=== Exercise objective ===
Once the line with "target directory /opt/puppetlabs/server/data/enterprise/modules" is found in the entries below, repeat it and each following line exactly, up to and including the line with "puppet.demo: └── puppetlabs-pe_concat (v1.1.2-7-g77ec55b)". Add no other lines.
--- START ---
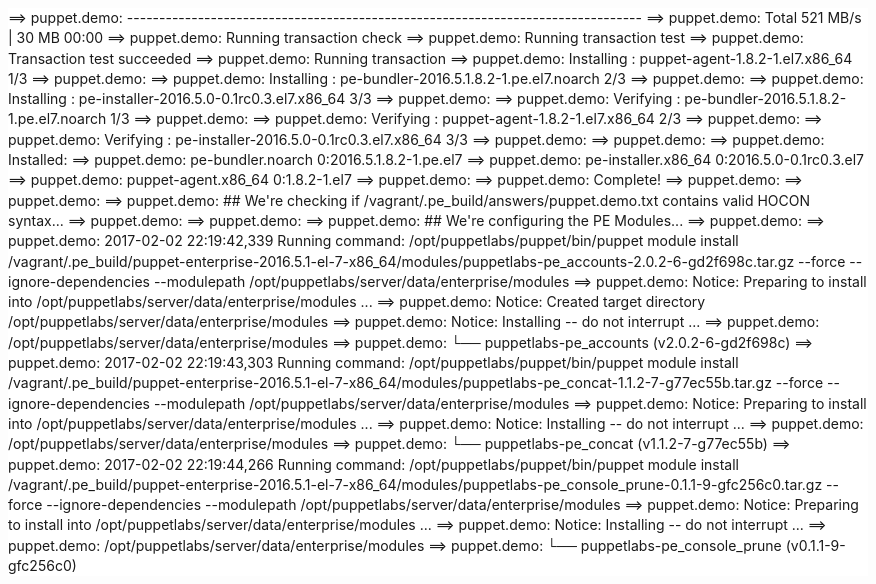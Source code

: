 ==> puppet.demo: --------------------------------------------------------------------------------
==> puppet.demo: Total                                              521 MB/s |  30 MB  00:00
==> puppet.demo: Running transaction check
==> puppet.demo: Running transaction test
==> puppet.demo: Transaction test succeeded
==> puppet.demo: Running transaction
==> puppet.demo:   Installing : puppet-agent-1.8.2-1.el7.x86_64                              1/3
==> puppet.demo:
==> puppet.demo:   Installing : pe-bundler-2016.5.1.8.2-1.pe.el7.noarch                      2/3
==> puppet.demo:
==> puppet.demo:   Installing : pe-installer-2016.5.0-0.1rc0.3.el7.x86_64                    3/3
==> puppet.demo:
==> puppet.demo:   Verifying  : pe-bundler-2016.5.1.8.2-1.pe.el7.noarch                      1/3
==> puppet.demo:
==> puppet.demo:   Verifying  : puppet-agent-1.8.2-1.el7.x86_64                              2/3
==> puppet.demo:
==> puppet.demo:   Verifying  : pe-installer-2016.5.0-0.1rc0.3.el7.x86_64                    3/3
==> puppet.demo:
==> puppet.demo:
==> puppet.demo: Installed:
==> puppet.demo:   pe-bundler.noarch 0:2016.5.1.8.2-1.pe.el7
==> puppet.demo:   pe-installer.x86_64 0:2016.5.0-0.1rc0.3.el7
==> puppet.demo:   puppet-agent.x86_64 0:1.8.2-1.el7
==> puppet.demo:
==> puppet.demo: Complete!
==> puppet.demo:
==> puppet.demo:
==> puppet.demo: ## We're checking if /vagrant/.pe_build/answers/puppet.demo.txt contains valid HOCON syntax...
==> puppet.demo:
==> puppet.demo:
==> puppet.demo: ## We're configuring the PE Modules...
==> puppet.demo:
==> puppet.demo: 2017-02-02 22:19:42,339 Running command: /opt/puppetlabs/puppet/bin/puppet module install /vagrant/.pe_build/puppet-enterprise-2016.5.1-el-7-x86_64/modules/puppetlabs-pe_accounts-2.0.2-6-gd2f698c.tar.gz       --force       --ignore-dependencies       --modulepath /opt/puppetlabs/server/data/enterprise/modules
==> puppet.demo: Notice: Preparing to install into /opt/puppetlabs/server/data/enterprise/modules ...
==> puppet.demo: Notice: Created target directory /opt/puppetlabs/server/data/enterprise/modules
==> puppet.demo: Notice: Installing -- do not interrupt ...
==> puppet.demo: /opt/puppetlabs/server/data/enterprise/modules
==> puppet.demo: └── puppetlabs-pe_accounts (v2.0.2-6-gd2f698c)
==> puppet.demo: 2017-02-02 22:19:43,303 Running command: /opt/puppetlabs/puppet/bin/puppet module install /vagrant/.pe_build/puppet-enterprise-2016.5.1-el-7-x86_64/modules/puppetlabs-pe_concat-1.1.2-7-g77ec55b.tar.gz       --force       --ignore-dependencies       --modulepath /opt/puppetlabs/server/data/enterprise/modules
==> puppet.demo: Notice: Preparing to install into /opt/puppetlabs/server/data/enterprise/modules ...
==> puppet.demo: Notice: Installing -- do not interrupt ...
==> puppet.demo: /opt/puppetlabs/server/data/enterprise/modules
==> puppet.demo: └── puppetlabs-pe_concat (v1.1.2-7-g77ec55b)
==> puppet.demo: 2017-02-02 22:19:44,266 Running command: /opt/puppetlabs/puppet/bin/puppet module install /vagrant/.pe_build/puppet-enterprise-2016.5.1-el-7-x86_64/modules/puppetlabs-pe_console_prune-0.1.1-9-gfc256c0.tar.gz       --force       --ignore-dependencies       --modulepath /opt/puppetlabs/server/data/enterprise/modules
==> puppet.demo: Notice: Preparing to install into /opt/puppetlabs/server/data/enterprise/modules ...
==> puppet.demo: Notice: Installing -- do not interrupt ...
==> puppet.demo: /opt/puppetlabs/server/data/enterprise/modules
==> puppet.demo: └── puppetlabs-pe_console_prune (v0.1.1-9-gfc256c0)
--- END ---
=== Your response ===
==> puppet.demo: Notice: Created target directory /opt/puppetlabs/server/data/enterprise/modules
==> puppet.demo: Notice: Installing -- do not interrupt ...
==> puppet.demo: /opt/puppetlabs/server/data/enterprise/modules
==> puppet.demo: └── puppetlabs-pe_accounts (v2.0.2-6-gd2f698c)
==> puppet.demo: 2017-02-02 22:19:43,303 Running command: /opt/puppetlabs/puppet/bin/puppet module install /vagrant/.pe_build/puppet-enterprise-2016.5.1-el-7-x86_64/modules/puppetlabs-pe_concat-1.1.2-7-g77ec55b.tar.gz       --force       --ignore-dependencies       --modulepath /opt/puppetlabs/server/data/enterprise/modules
==> puppet.demo: Notice: Preparing to install into /opt/puppetlabs/server/data/enterprise/modules ...
==> puppet.demo: Notice: Installing -- do not interrupt ...
==> puppet.demo: /opt/puppetlabs/server/data/enterprise/modules
==> puppet.demo: └── puppetlabs-pe_concat (v1.1.2-7-g77ec55b)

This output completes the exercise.